• [To do]: Print every entry below again. Nothing may differ from the original.

• [Data provided]:
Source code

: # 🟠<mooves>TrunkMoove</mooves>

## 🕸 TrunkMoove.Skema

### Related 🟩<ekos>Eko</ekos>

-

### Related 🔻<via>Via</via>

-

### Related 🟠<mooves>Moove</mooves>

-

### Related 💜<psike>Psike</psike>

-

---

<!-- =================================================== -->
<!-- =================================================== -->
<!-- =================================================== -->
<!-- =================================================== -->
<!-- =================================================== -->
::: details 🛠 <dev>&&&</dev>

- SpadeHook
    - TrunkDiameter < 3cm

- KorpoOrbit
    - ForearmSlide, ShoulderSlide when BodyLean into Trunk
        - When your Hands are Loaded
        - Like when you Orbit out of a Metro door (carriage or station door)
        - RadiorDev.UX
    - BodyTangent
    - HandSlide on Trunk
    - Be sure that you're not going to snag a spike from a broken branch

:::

• [Written answer]:
Source code

: # 🟠<mooves>TrunkMoove</mooves>

## 🕸 TrunkMoove.Skema

### Related 🟩<ekos>Eko</ekos>

-

### Related 🔻<via>Via</via>

-

### Related 🟠<mooves>Moove</mooves>

-

### Related 💜<psike>Psike</psike>

-

---

<!-- =================================================== -->
<!-- =================================================== -->
<!-- =================================================== -->
<!-- =================================================== -->
<!-- =================================================== -->
::: details 🛠 <dev>&&&</dev>

- SpadeHook
    - TrunkDiameter < 3cm

- KorpoOrbit
    - ForearmSlide, ShoulderSlide when BodyLean into Trunk
        - When your Hands are Loaded
        - Like when you Orbit out of a Metro door (carriage or station door)
        - RadiorDev.UX
    - BodyTangent
    - HandSlide on Trunk
    - Be sure that you're not going to snag a spike from a broken branch

:::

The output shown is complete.